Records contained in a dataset
__________________________________________________
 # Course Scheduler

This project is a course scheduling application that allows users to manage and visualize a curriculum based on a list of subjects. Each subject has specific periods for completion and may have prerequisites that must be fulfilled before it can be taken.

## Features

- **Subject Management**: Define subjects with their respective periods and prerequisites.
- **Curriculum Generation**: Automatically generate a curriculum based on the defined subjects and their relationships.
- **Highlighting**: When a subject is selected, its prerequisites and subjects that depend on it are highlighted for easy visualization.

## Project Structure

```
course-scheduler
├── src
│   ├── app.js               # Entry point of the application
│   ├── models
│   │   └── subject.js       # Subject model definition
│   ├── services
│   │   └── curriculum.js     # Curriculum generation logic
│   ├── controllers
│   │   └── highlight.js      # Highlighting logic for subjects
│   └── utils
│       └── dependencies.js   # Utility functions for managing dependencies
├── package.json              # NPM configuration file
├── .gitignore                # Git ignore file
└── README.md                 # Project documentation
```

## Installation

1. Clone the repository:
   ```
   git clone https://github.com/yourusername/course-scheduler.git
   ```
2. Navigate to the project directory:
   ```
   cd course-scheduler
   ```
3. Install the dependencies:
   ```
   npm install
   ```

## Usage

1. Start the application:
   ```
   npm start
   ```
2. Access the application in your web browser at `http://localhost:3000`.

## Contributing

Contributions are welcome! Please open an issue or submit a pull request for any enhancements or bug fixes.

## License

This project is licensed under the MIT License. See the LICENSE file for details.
__________________________________________________
• _EXERCISE DESCRIPTION_
Copy the records exactly.

• _SOLVED EXERCISE_
 # Course Scheduler

This project is a course scheduling application that allows users to manage and visualize a curriculum based on a list of subjects. Each subject has specific periods for completion and may have prerequisites that must be fulfilled before it can be taken.

## Features

- **Subject Management**: Define subjects with their respective periods and prerequisites.
- **Curriculum Generation**: Automatically generate a curriculum based on the defined subjects and their relationships.
- **Highlighting**: When a subject is selected, its prerequisites and subjects that depend on it are highlighted for easy visualization.

## Project Structure

```
course-scheduler
├── src
│   ├── app.js               # Entry point of the application
│   ├── models
│   │   └── subject.js       # Subject model definition
│   ├── services
│   │   └── curriculum.js     # Curriculum generation logic
│   ├── controllers
│   │   └── highlight.js      # Highlighting logic for subjects
│   └── utils
│       └── dependencies.js   # Utility functions for managing dependencies
├── package.json              # NPM configuration file
├── .gitignore                # Git ignore file
└── README.md                 # Project documentation
```

## Installation

1. Clone the repository:
   ```
   git clone https://github.com/yourusername/course-scheduler.git
   ```
2. Navigate to the project directory:
   ```
   cd course-scheduler
   ```
3. Install the dependencies:
   ```
   npm install
   ```

## Usage

1. Start the application:
   ```
   npm start
   ```
2. Access the application in your web browser at `http://localhost:3000`.

## Contributing

Contributions are welcome! Please open an issue or submit a pull request for any enhancements or bug fixes.

## License

This project is licensed under the MIT License. See the LICENSE file for details.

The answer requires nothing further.